(Stored data entries)
◇ ◇ ◇ ◇ ◇ ◇ ◇
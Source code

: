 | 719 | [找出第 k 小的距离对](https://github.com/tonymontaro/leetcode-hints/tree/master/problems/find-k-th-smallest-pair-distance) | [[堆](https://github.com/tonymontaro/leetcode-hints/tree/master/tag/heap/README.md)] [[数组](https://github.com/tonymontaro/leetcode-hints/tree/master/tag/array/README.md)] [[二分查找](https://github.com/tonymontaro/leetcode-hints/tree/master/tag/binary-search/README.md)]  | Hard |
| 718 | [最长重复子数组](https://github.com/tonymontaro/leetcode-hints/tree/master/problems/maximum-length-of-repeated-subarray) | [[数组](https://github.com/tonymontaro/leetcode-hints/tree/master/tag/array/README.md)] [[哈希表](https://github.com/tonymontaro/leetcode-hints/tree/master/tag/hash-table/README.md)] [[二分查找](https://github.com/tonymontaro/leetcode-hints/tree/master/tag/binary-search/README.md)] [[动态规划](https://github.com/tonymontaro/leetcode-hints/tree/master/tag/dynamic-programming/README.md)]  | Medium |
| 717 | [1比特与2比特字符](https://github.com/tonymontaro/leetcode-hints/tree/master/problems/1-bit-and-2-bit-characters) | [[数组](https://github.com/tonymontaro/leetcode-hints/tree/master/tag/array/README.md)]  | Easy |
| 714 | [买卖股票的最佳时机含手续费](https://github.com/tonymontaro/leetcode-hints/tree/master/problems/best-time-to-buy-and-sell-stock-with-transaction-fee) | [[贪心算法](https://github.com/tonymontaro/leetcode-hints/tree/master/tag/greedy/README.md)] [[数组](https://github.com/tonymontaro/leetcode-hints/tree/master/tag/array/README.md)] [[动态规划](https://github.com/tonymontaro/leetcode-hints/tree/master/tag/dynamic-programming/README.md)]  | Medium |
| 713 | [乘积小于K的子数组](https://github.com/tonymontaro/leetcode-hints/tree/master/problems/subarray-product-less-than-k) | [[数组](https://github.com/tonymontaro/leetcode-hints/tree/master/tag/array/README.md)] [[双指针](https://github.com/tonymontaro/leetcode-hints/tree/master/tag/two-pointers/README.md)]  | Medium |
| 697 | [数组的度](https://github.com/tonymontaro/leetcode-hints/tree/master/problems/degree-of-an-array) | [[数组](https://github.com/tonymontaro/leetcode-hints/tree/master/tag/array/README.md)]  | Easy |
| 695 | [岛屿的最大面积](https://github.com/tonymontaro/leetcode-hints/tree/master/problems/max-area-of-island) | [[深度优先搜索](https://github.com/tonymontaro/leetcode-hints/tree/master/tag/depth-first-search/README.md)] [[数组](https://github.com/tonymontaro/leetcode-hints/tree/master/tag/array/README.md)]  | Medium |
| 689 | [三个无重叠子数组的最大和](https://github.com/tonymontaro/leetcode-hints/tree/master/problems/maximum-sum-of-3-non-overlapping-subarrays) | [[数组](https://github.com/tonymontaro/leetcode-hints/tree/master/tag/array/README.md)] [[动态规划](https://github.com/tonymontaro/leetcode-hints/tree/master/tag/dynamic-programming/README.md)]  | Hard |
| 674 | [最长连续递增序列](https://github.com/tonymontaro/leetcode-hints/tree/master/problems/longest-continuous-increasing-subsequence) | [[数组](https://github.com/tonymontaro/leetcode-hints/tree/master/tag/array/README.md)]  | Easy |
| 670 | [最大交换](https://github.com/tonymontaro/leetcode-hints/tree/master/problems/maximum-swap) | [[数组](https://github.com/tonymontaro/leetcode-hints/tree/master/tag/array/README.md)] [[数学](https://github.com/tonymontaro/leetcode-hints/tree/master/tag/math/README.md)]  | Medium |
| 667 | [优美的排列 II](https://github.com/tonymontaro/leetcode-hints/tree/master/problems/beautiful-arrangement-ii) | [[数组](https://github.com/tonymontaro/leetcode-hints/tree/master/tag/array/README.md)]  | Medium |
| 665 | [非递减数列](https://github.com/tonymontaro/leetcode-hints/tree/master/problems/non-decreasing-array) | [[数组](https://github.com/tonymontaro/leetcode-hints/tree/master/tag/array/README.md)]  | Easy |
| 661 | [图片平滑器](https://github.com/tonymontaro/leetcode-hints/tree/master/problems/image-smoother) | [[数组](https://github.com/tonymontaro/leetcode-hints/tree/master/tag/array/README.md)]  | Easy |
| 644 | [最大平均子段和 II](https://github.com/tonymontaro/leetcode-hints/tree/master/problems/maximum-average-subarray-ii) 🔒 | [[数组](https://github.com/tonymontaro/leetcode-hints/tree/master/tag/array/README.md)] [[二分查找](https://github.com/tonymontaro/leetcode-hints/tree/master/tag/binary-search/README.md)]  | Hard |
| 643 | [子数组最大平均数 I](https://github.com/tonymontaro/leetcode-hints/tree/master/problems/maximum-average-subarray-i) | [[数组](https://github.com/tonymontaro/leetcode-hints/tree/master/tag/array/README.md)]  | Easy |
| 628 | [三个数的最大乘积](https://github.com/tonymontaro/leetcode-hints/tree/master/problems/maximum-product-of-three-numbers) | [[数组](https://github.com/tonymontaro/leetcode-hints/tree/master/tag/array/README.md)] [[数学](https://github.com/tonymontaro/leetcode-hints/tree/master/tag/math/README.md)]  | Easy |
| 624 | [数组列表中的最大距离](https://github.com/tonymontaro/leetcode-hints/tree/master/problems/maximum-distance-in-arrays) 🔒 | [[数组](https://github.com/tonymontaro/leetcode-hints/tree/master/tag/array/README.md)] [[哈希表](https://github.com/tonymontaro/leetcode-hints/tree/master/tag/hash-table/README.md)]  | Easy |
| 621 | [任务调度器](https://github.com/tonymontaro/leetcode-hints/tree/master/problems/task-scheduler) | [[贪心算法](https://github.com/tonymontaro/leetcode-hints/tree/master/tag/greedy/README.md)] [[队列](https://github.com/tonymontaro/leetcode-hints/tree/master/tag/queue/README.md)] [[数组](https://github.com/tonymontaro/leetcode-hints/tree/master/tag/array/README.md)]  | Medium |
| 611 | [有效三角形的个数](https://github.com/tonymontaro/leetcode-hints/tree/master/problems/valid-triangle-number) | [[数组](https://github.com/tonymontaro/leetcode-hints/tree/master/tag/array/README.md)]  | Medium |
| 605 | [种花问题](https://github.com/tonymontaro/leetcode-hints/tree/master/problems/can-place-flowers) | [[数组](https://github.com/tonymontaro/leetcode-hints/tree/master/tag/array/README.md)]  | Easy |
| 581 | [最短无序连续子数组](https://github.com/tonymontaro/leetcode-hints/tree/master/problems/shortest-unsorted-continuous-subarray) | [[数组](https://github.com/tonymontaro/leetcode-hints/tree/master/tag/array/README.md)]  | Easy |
◇ ◇ ◇ ◇ ◇ ◇ ◇
Where a line of the records has the string "continuous", copy that line.

#### OUTPUT FOR THIS EXERCISE
| 674 | [最长连续递增序列](https://github.com/tonymontaro/leetcode-hints/tree/master/problems/longest-continuous-increasing-subsequence) | [[数组](https://github.com/tonymontaro/leetcode-hints/tree/master/tag/array/README.md)]  | Easy |
| 581 | [最短无序连续子数组](https://github.com/tonymontaro/leetcode-hints/tree/master/problems/shortest-unsorted-continuous-subarray) | [[数组](https://github.com/tonymontaro/leetcode-hints/tree/master/tag/array/README.md)]  | Easy |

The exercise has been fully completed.